*** Data in this exercise Section Begins ***

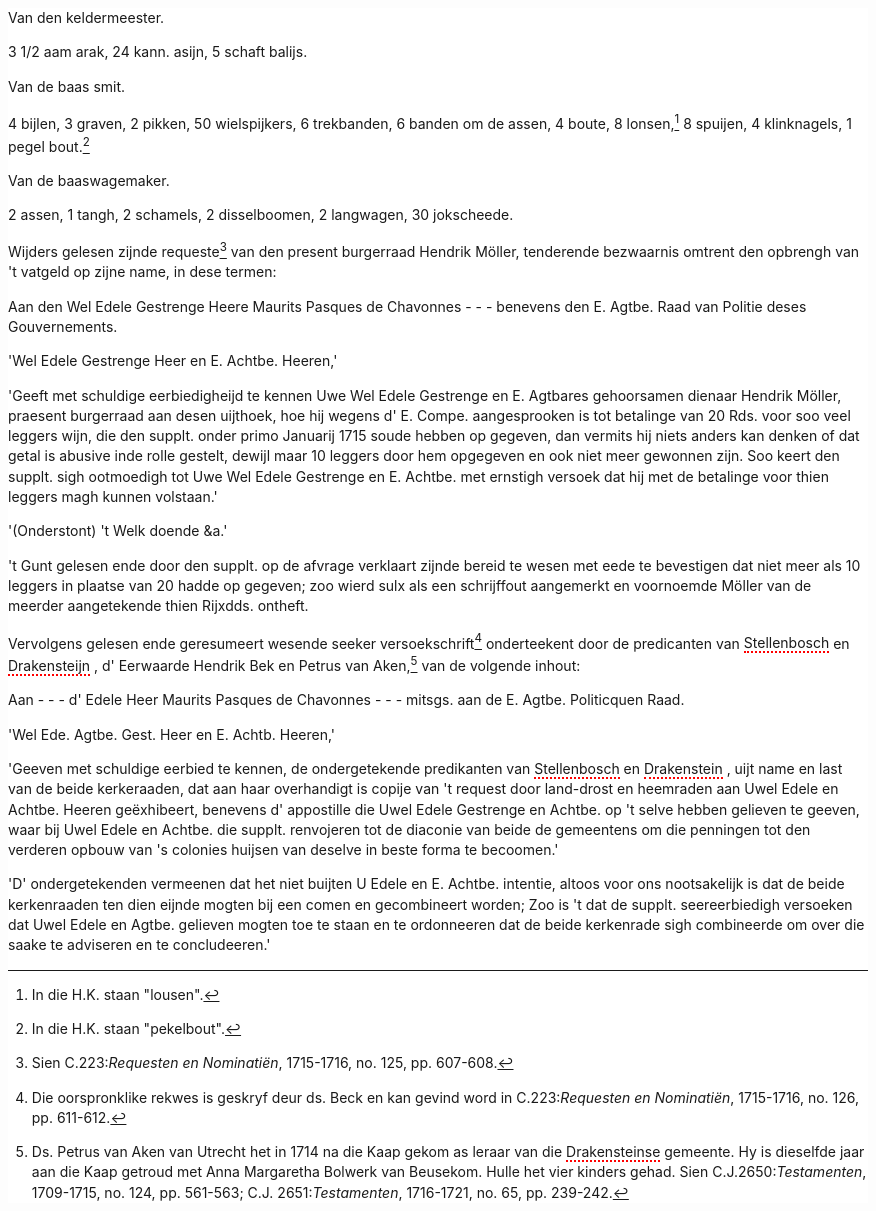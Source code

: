 Van den keldermeester.

3 1/2 aam arak, 24 kann. asijn, 5 schaft balijs.

Van de baas smit.

4 bijlen, 3 graven, 2 pikken, 50 wielspijkers, 6 trekbanden, 6 banden om de assen, 4 boute, 8 lonsen,[^22] 8 spuijen, 4 klinknagels, 1 pegel bout.[^23] 

Van de baaswagemaker.

2 assen, 1 tangh, 2 schamels, 2 disselboomen, 2 langwagen, 30 jokscheede.

Wijders gelesen zijnde requeste[^24] van den present burgerraad Hendrik Möller, tenderende bezwaarnis omtrent den opbrengh van 't vatgeld op zijne name, in dese termen:

Aan den Wel Edele Gestrenge Heere Maurits Pasques de Chavonnes - - - benevens den E. Agtbe. Raad van Politie deses Gouvernements.

'Wel Edele Gestrenge Heer en E. Achtbe. Heeren,'

'Geeft met schuldige eerbiedigheijd te kennen Uwe Wel Edele Gestrenge en E. Agtbares gehoorsamen dienaar Hendrik Möller, praesent burgerraad aan desen uijthoek, hoe hij wegens d' E. Compe. aangesprooken is tot betalinge van 20 Rds. voor soo veel leggers wijn, die den supplt. onder primo Januarij 1715 soude hebben op gegeven, dan vermits hij niets anders kan denken of dat getal is abusive inde rolle gestelt, dewijl maar 10 leggers door hem opgegeven en ook niet meer gewonnen zijn. Soo keert den supplt. sigh ootmoedigh tot Uwe Wel Edele Gestrenge en E. Achtbe. met ernstigh versoek dat hij met de betalinge voor thien leggers magh kunnen volstaan.'

'(Onderstont) 't Welk doende &a.'

't Gunt gelesen ende door den supplt. op de afvrage verklaart zijnde bereid te wesen met eede te bevestigen dat niet meer als 10 leggers in plaatse van 20 hadde op gegeven; zoo wierd sulx als een schrijffout aangemerkt en voornoemde Möller van de meerder aangetekende thien Rijxdds. ontheft.

Vervolgens gelesen ende geresumeert wesende seeker versoekschrift[^25] onderteekent door de predicanten van <span style="border-bottom: 2px dotted #FF0000;">Stellenbosch</span> en <span style="border-bottom: 2px dotted #FF0000;">Drakensteijn</span> , d' Eerwaarde Hendrik Bek en Petrus van Aken,[^26] van de volgende inhout:

Aan - - - d' Edele Heer Maurits Pasques de Chavonnes - - - mitsgs. aan de E. Agtbe. Politicquen Raad.

'Wel Ede. Agtbe. Gest. Heer en E. Achtb. Heeren,'

'Geeven met schuldige eerbied te kennen, de ondergetekende predikanten van <span style="border-bottom: 2px dotted #FF0000;">Stellenbosch</span> en <span style="border-bottom: 2px dotted #FF0000;">Drakenstein</span> , uijt name en last van de beide kerkeraaden, dat aan haar overhandigt is copije van 't request door land-drost en heemraden aan Uwel Edele en Achtbe. Heeren geëxhibeert, benevens d' appostille die Uwel Edele Gestrenge en Achtbe. op 't selve hebben gelieven te geeven, waar bij Uwel Edele en Achtbe. die supplt. renvojeren tot de diaconie van beide de gemeentens om die penningen tot den verderen opbouw van 's colonies huijsen van deselve in beste forma te becoomen.'

'D' ondergetekenden vermeenen dat het niet buijten U Edele en E. Achtbe. intentie, altoos voor ons nootsakelijk is dat de beide kerkenraaden ten dien eijnde mogten bij een comen en gecombineert worden; Zoo is 't dat de supplt. seereerbiedigh versoeken dat Uwel Edele en Agtbe. gelieven mogten toe te staan en te ordonneeren dat de beide kerkenrade sigh combineerde om over die saake te adviseren en te concludeeren.'


[^1]: Die Politieke Raad het nie op 4 Augustus vir hulle gewone weeklikse vergadering byeengekom nie, maar in die dagregister verskyn onder daardie datum die volgende inskrywing: "Ontfangh heden een brief van land-drost en heemraden met petitie dat de manschap die sedert eenigen tijt tegens de stroperijen der vijantlijke Bosjesmans Hottentots landwaert in geposteert waren, mogten werden ingetrocken, vermits de vreede met die natie getroffen was. Welke missive door den eerste clercq de leden der Politicque Vergaderingh gecommuniceert zijnde en ter ordre van den Edelen Heer Gouverneur afgevraagt wat daer omtrent van gedagten waren, wiert er eenparigh g'oordeelt dat dit versoek conde werden toegestaen om redenen daer bij te berde gebragt; weshalven dan ook aenstonts sodanigen order wierde afgevaerdigt, gelijk zulx ampelder bij het uijtgaende briefboek te vinden is". (Sien C.603:*Dagregister*, 1715-1716, pp. 471-472.) Die oorspronklike brief van die landdros en heemrade het bewaar gebly in C.436 (deel I):*Inkomende Stukken*, 1716-1719, p. 169. Die antwoord daarop kan gevind word in C.511 (deel II):*Uitgaande Brieven*, 1714-1717, p. 985.
[^2]: In die H.K. staan "wierden der".
[^3]: Sien C.429 (deel I):*Inkomende Stukken*, 1707-1708, p. 293.
[^4]: Kommissaris Daniel Heijns, wat die Kaap in 1699 besoek het, het 'n verandering in die wynpagstelsel aangebring. Hy het dit jaarliks aan vier persone verpag i.p.v. slegs een persoon, soos voorheen gedoen is. Sien C.424 (deel III):*Inkomende Stukken*, 1699-1700, pp. 1047-1048.
[^5]: Hierdie verklaring, onderteken deur Christiaan Frens, kan gevind word in C.336:*Attestatiën*, 1712-1716, p. 867.
[^6]: In 'n verklaring, gedateer 19 Augustus 1716 en onderteken deur Christiaan Frens, J. Bronckhorst en Francois Guto, word Haselof vir die vakature aanbeveel bo die derdemeester van die skip, Jan August Oswalt. (Sien C.336:*Attestatiën*, 1712-1716, p. 871.)
[^7]: Sien C.336:*Attestatiën*, 1712-1716, p. 875.
[^8]: Sien C.511 (deel II):*Uitgaande Brieven*, 1714-1717, pp. 991-994.
[^9]: Die gekursiveerde gedeelte is tussen die reëls bygeskryf.
[^10]: Jacob Vrij was afkomstig van <span style="border-bottom: 2px dotted #FF0000;">Solz</span> en het in 1695 as soldaat na die Kaap gekom. Van 1695 tot 1698 was hy as plaasarbeider by Abraham Diemer in diens. (Sien C.J.2872:*Contracten Boek*, 1694-1698, pp. 139-140.) Hy was getroud met Maria Beyers, die weduwee van Jan Herman Hartingh. (Sien M.O.O.C. 7/2:*Testamenten*, 1720, no. 103.)
[^11]: Hy was afkomstig van <span style="border-bottom: 2px dotted #FF0000;">Salzuflen</span> en het in 1691 as soldaat na die Kaap gekom. Van 1696 tot 1697 is hy as plaasarbeider aan Jan Vosloo verhuur. (Sien C.J.2872:*Contracten Boek*, 1694-1698, pp. 207-208.) Hy het in 1699 'n vryburger geword en is in 1702 met Sara Botma getroud. Hulle het drie dogters gehad. (Sien C.J.2511:*Requesten*, 1740-1743, no. 8, pp. 50-51.)
[^12]: Claas Maijboom is in 1666 in <span style="border-bottom: 2px dotted #FF0000;">Meppel</span> gebore, maar hy het lank in <span style="border-bottom: 2px dotted #FF0000;">Amsterdam</span> gewoon. Hy was getroud met Geertruijd Specking en het in 1702 na die Kaap gekom, waar hy 'n vrye bakker was. Sien C.J.2588:*Testamenten, Codicillen &a*., 1702-1714, no. 54, pp. 230-235.
[^13]: Hy was afkomstig van <span style="border-bottom: 2px dotted #FF0000;">Zwolle</span> en was getroud met Catharina van Meersen van Maastricht. Hulle het drie kinders gehad: Catharina, Everdina en Johannes. Sien C.J.2600:*Testamenten en Codicillen*, 1719-1721, no. 78, pp. 336-340.
[^14]: Benjamin Wiese van Amsterdam was getroud met Hester Mostert, die weduwee van Izaak Kaf. Hy het in 1718 met sy gesin gerepatrieer. Sien C.J.2599:*Testament Boek*, 1714-1719, no. 44, pp. 237-242.
[^15]: Christiaan Maasdorp het in 1697 as matroos na die Kaap gekom. Van 1701 tot 1705 was hy baas wamaker. Later het hy 'n vryburger geword. In 1702 is hy met Maria Basson getroud en in 1713 het hy hertrou met Helena van der Merwe, die weduwee van Jacobus van As. Later is hy vir 'n derde keer getroud met Cornelia Viljoen, die weduwee van Hercules des Pres. (Sien C.J.2651:*Testamenten*, 1716-1721, no. 52, pp. 199-201; C.23l:*Requesten en Nominatiën*, 1724, no. 73, pp. 325-327.)
[^16]: Hy was afkomstig van <span style="border-bottom: 2px dotted #FF0000;">Salzuflen</span> en het in 1691 as soldaat na die Kaap gekom. Van 1696 tot 1697 is hy as plaasarbeider aan Jan Vosloo verhuur. (Sien C.J.2872:*Contracten Boek*, 1694-1698, pp. 207-208.) Hy het in 1699 'n vryburger geword en is in 1702 met Sara Botma getroud. Hulle het drie dogters gehad. (Sien C.J.2511:*Requesten*, 1740-1743, no. 8, pp. 50-51.)
[^17]: Claas Maijboom is in 1666 in <span style="border-bottom: 2px dotted #FF0000;">Meppel</span> gebore, maar hy het lank in <span style="border-bottom: 2px dotted #FF0000;">Amsterdam</span> gewoon. Hy was getroud met Geertruijd Specking en het in 1702 na die Kaap gekom, waar hy 'n vrye bakker was. Sien C.J.2588:*Testamenten, Codicillen &a*., 1702-1714, no. 54, pp. 230-235.
[^18]: Hy was afkomstig van <span style="border-bottom: 2px dotted #FF0000;">Zwolle</span> en was getroud met Catharina van Meersen van Maastricht. Hulle het drie kinders gehad: Catharina, Everdina en Johannes. Sien C.J.2600:*Testamenten en Codicillen*, 1719-1721, no. 78, pp. 336-340.
[^19]: Benjamin Wiese van Amsterdam was getroud met Hester Mostert, die weduwee van Izaak Kaf. Hy het in 1718 met sy gesin gerepatrieer. Sien C.J.2599:*Testament Boek*, 1714-1719, no. 44, pp. 237-242.
[^20]: Christiaan Maasdorp het in 1697 as matroos na die Kaap gekom. Van 1701 tot 1705 was hy baas wamaker. Later het hy 'n vryburger geword. In 1702 is hy met Maria Basson getroud en in 1713 het hy hertrou met Helena van der Merwe, die weduwee van Jacobus van As. Later is hy vir 'n derde keer getroud met Cornelia Viljoen, die weduwee van Hercules des Pres. (Sien C.J.2651:*Testamenten*, 1716-1721, no. 52, pp. 199-201; C.23l:*Requesten en Nominatiën*, 1724, no. 73, pp. 325-327.)
[^21]: Die instruksies aan Swartsenburgh, gedateer 14 September 1716, kan gevind word in C.702:*Instructiën*, 1686-1722, no. 608.
[^22]: In die H.K. staan "lousen".
[^23]: In die H.K. staan "pekelbout".
[^24]: Sien C.223:*Requesten en Nominatiën*, 1715-1716, no. 125, pp. 607-608.
[^25]: Die oorspronklike rekwes is geskryf deur ds. Beck en kan gevind word in C.223:*Requesten en Nominatiën*, 1715-1716, no. 126, pp. 611-612.
[^26]: Ds. Petrus van Aken van Utrecht het in 1714 na die Kaap gekom as leraar van die <span style="border-bottom: 2px dotted #FF0000;">Drakensteinse</span> gemeente. Hy is dieselfde jaar aan die Kaap getroud met Anna Margaretha Bolwerk van Beusekom. Hulle het vier kinders gehad. Sien C.J.2650:*Testamenten*, 1709-1715, no. 124, pp. 561-563; C.J. 2651:*Testamenten*, 1716-1721, no. 65, pp. 239-242.
[^27]: 'n Memorie van die hoofadministrateur is hier weggelaat. Daarin word besonderhede verstrek van tekorte op voorrade en van gebroke, bedorwe en vermiste goedere in die skepe <span style="border-bottom: 2px dotted #0000FF;">Generale Vreede</span> , <span style="border-bottom: 2px dotted #0000FF;">Barneveld</span> en <span style="border-bottom: 2px dotted #0000FF;">Doornik</span> en in die negosiepakhuis. Die Raad het besluit om die goedere te laat afskryf. Die deel wat weggelaat is kan gevind word in C.11:*Resolutiën*, 1716-1717, pp. 166-170. Die oorspronklike memorie kan gevind word in C.291:*Memoriën*, 1710-1726, pp. 97-98.
[^28]: Schalk Willemsz. van der Merwe en Arnoldus Kruijsman is deur die krygsraad benoem vir die vakature. Sien C.223:*Requesten en Nominatiën*, 1715-17 16, no. 124, pp. 603-605.
[^29]: Hy was afkomstig van <span style="border-bottom: 2px dotted #FF0000;">Münden</span> in <span style="border-bottom: 2px dotted #FF0000;">Hanover</span> en was vryburger te <span style="border-bottom: 2px dotted #FF0000;">Stellenbosch</span> en <span style="border-bottom: 2px dotted #FF0000;">Drakenstein</span> . In 1716 het hy hom as slagter in die Kaap gevestig. Hy was getroud met Jacomina van der Merwe, die weduwee van Johann Schöpping, en het later hertrou met Francina Bastiaanse. Sien C.J.2650:*Testamenten*, 1709-1715, no. 28, pp. 118-123; C.J.2599:*Testament Boek*, 1714-1719, no. 23, pp. 125-130.
[^30]: Hy is in 1669 in <span style="border-bottom: 2px dotted #FF0000;">Dauphine</span> gebore en het as soldaat by die Kompanjie in diens getree. Later het hy vryburger te <span style="border-bottom: 2px dotted #FF0000;">Drakenstein</span> geword. Hy was getroud met Maria Magdalena Marais. Sien C.J.2607:*Testamenten, Codicillen &a*., 1735-1736, no. 23, pp. 106-111; <span style="border-bottom: 2px dotted #FF0000;">Stellenbosch</span> 18/4:*Testamenten*, 1715-1720, no. 7.
[^31]: Hy was die seun van Pieter Visagie en Catharina Kijns en is in 1674 aan die Kaap gebore. Hy was getroud met Gerritje Prinsloo.
[^32]: Sien C.436 (deel I):*Inkomende Stukken*, 1716-1719, pp. 177-178.
[^33]: In die H.K. staan "oijt".
[^34]: In die H.K. staan "moeijte".
[^35]: In die oorspronklike teks verskyn 'n sluitingshakie na "staat". Dit kom nie in die H.K. voor nie en is klaarblyklik foutief, daarom is dit hier weggelaat.
[^36]: Hy was afkomstig van <span style="border-bottom: 2px dotted #FF0000;">Dockum</span> in <span style="border-bottom: 2px dotted #FF0000;">Friesland</span> en was getroud met Huijbertje Harmense Kraan van Amersfoort. Sien CJ.2651:*Testamenten*, 1716-1721, nos. 21, 25 en 101.
[^37]: Andries Bruijns van Amsterdam is in 1714 aan die Kaap getroud met Anna Elisabeth Bockelenberg, die dogter van Johannes Bockelenberg en Magdalena Zaaiman. Hulle het drie kinders gehad.
[^38]: Die ordonnansie is op 4 Junie 1715 deur die Politieke Raad goedgekeur en is op 15 Julie 1715 gepubliseer. Sien dje*Resolusies van die Politieke Raad*, deel IV, pp. 442-445 en C.682:*Origineel Placcaat Boek*, 1714-1784, pp. 89-98.
[^39]: Sien C.682:*Origineel Placcaat Boek*, 1714-1784, p. 99.
[^40]: In die H.K. staan "alwederom".
[^41]: Die gekursiveerde woord is tussen die reëls bygeskryf.
[^42]: Die gekursiveerde woord is tussen die reëls bygeskryf.
[^43]: In die H.K. staan "nooit".
[^44]: Cranendonk het nie geteken nie.
[^45]: Die oorspronklike rekwes het bewaar gebly in C.223:*Requesten en Nominatiën*, 1715-1716, no. 137, pp. 653-655.
[^46]: Sien C.223:*Requesten en Nominatiën*, 1715-1716, no. 136, p. 649.
[^47]: In sowel die H.K. as die oorspronklike rekwes staan "Mr.".
[^48]: Sien C.223:*Requesten en Nominatiën*, 1715-1716, no. 138, pp. 657-659.
[^49]: Hy was 'n vryburger te <span style="border-bottom: 2px dotted #FF0000;">Drakenstein</span> en was getroud met Elisabeth du Pré. Hulle het drie kinders gehad: Anna, Cicilia en Pieter. Sien C.J.2650:*Testamenten*, 1709-1715, no. 31, pp. 133-136; M.O.O.C. 7/4:*Testamenten*, 1726-1735, no. 64.
[^50]: In de rekwes staan Philip Philipsz. Egter. Dit is foutief, aangesien sy naam in die monsterrolle ook verskyn as Philip Philipsz. Rigter. (Sien V.C.49:*Monsterrollen Vrije Lieden*, 1701-1725, pp. 235 en 242). Hy was getroud met Catharina Padingh.
[^51]: Hy is in 1685 in <span style="border-bottom: 2px dotted #FF0000;">Velsen</span> gebore en was as smit by die Kompanjie in diens voordat hy in 1714 'n vryburger geword het. In 1715 is hy getroud met Hilletje Verschuur, die weduwee van Coert Gerritse Pijper. (Sien C.J.2600:*Testamenten en Codicillen.*1719-1721, no. 68.)
[^52]: Jacobus Cruse het nie hierdie resolusie onderteken nie.
[^53]: Volgens die dagregister het die Politieke Raad op 13 Oktober byeengekom. (Sien C.603:*Dagregister*, 17151716, p. 537.) Geen resolusie van hierdie vergadering het egter bewaar gebly nie. 'n Aantal versoekskrifte wat voor die vergadering gelê is kan gevind word in C.223:*Requesten en Nominatiën*, 1715-1716, nos. 132, 133, 134, 135 en 140.
[^54]: 'n Memorie van die hoofadministrateur is hier weggelaat. Daarin word besonderhede verstrek van voorrade wat in die pakhuise verlore gegaan het. Dit verstrek ook die getal slawe wat oorlede is en vee wat gevrek het, nl. "44 stux mans slaven, waar onder 25 die weggelopen zijn, 7 stux slavinnen, 15 stux esels, 44 stux paarden, 78 stux runderbeesten". Die Raad het besluit om alles in die boeke te laat afskryf. Die deel wat weggelaat is kan gevind word in C.ll:*Resolutiën*, 1716-1717, pp. 223-232. Die oorspronklike memorie het bewaar gebly in C.29l:*Memoriën*, 1710-1726, pp. 93-96.
[^55]: Die oorspronklike rekwes is in ds. Van Aken se handskrif en kan gevind word in C.223:*Requesten en Nominatiën*, 1715-1716, no. 145, pp. 685-686.
[^56]: Jacob de Villiers van Bourgondië was getroud met Maria Gardiol van Provence. Hy het op die plaas " <span style="border-bottom: 2px dotted #FF0000;">La Bri</span> " in <span style="border-bottom: 2px dotted #FF0000;">Drakenstein</span> gewoon. In 1717 het hy na die plaas " <span style="border-bottom: 2px dotted #FF0000;">Boschendal</span> " getrek, waar hy in 1735 oorlede is. (Sien C.J.2599:*Testament Boek.*1714-1719, no. 49, pp. 273-278.)
[^57]: Jean Durand (1669-1727) is in <span style="border-bottom: 2px dotted #FF0000;">La Motte</span> gebore. Hy is in 1702 met Anna Vermeulen getroud en na haar dood het hy hertrou met Wilhelmina van Zyl. (Sien C.J.2599:*Testament Boek*, 1714-1719, no. 3, pp. 18-24.) Hy was chirurgyn en boer te <span style="border-bottom: 2px dotted #FF0000;">Drakenstein</span> .
[^58]: Arnoldus Kruijsman van Mörs het as adelbors na die Kaap gekom. Van 1699 tot 1703 is hy as plaasarbeider aan verskeie burgers verhuur. (Sien C.J.2873:*Contracten Boek*, 1698-1703, nos. 28, 144, 210 en 341.) Later het hy 'n vryburger te <span style="border-bottom: 2px dotted #FF0000;">Drakenstein</span> geword. Hy was getroud met Maria Vosloo. Hulle het twee dogters gehad. (Sien C.J.2507:*Requesten*, 1722-1728, no. 37, pp. 114-120.)
[^59]: Pierre Jourdaan het in 1688 met die <span style="border-bottom: 2px dotted #0000FF;">Berg China</span> na die Kaap gekom. Hy was getroud met Anna Fouche en na haar dood in 1713 het hy hertrou met Maria Verdeau. (Sien C.J.2600:*Testamenten en Codicillen*, 1719-1721, no. 1, pp. 8-17.) Hy het op die plaas " <span style="border-bottom: 2px dotted #FF0000;">Cabrière</span> " in <span style="border-bottom: 2px dotted #FF0000;">Drakenstein</span> gewoon.
[^60]: Guillaume Loret is in 1671 in <span style="border-bottom: 2px dotted #FF0000;">Nantes</span> gebore en het in 1695 na die Kaap gekom. Hy was getroud met Elisabeth Joubert, die dogter van Pierre Joubert. (Sien C.J.2598:*Testamenten, Codicillen &a.*, 1702-1714, no. 70, pp. 308-313.)
[^61]: Die oorspronklike rekwes het bewaar gebly in C.223:*Requesten en Nominatien*, 1715-1716 no. 144, pp. 681-683.
[^62]: Hy was afkomstig van <span style="border-bottom: 2px dotted #FF0000;">Overschie</span> in Holland en is in 1712 met Catharina van de Sande getroud.
[^63]: Hendrik Abraham de Vries van Amsterdam was getroud met Maria Zaaiman en het in 1706 met sy vrou en vier kinders Abraham, Daniel, Jacob en Izaak uit <span style="border-bottom: 2px dotted #FF0000;">Mauritius</span> na die Kaap gekom. In 1719 het hy hertrou met Johanna van Es. (Sien M.O.O.C. 7/6:*Testamenten*, 1738-1745, no. 127.)
[^64]: Cranendonk het nie hierdie resolusie onderteken nie.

*** Data in this exercise Section Ends ***

Action item:
Copy the records above exactly, beginning at the line that contains "[^37]: Andries Bruijns" and stopping after the line that contains "[^41]: Die gekursiveerde".

Answer for the task:
[^37]: Andries Bruijns van Amsterdam is in 1714 aan die Kaap getroud met Anna Elisabeth Bockelenberg, die dogter van Johannes Bockelenberg en Magdalena Zaaiman. Hulle het drie kinders gehad.
[^38]: Die ordonnansie is op 4 Junie 1715 deur die Politieke Raad goedgekeur en is op 15 Julie 1715 gepubliseer. Sien dje*Resolusies van die Politieke Raad*, deel IV, pp. 442-445 en C.682:*Origineel Placcaat Boek*, 1714-1784, pp. 89-98.
[^39]: Sien C.682:*Origineel Placcaat Boek*, 1714-1784, p. 99.
[^40]: In die H.K. staan "alwederom".
[^41]: Die gekursiveerde woord is tussen die reëls bygeskryf.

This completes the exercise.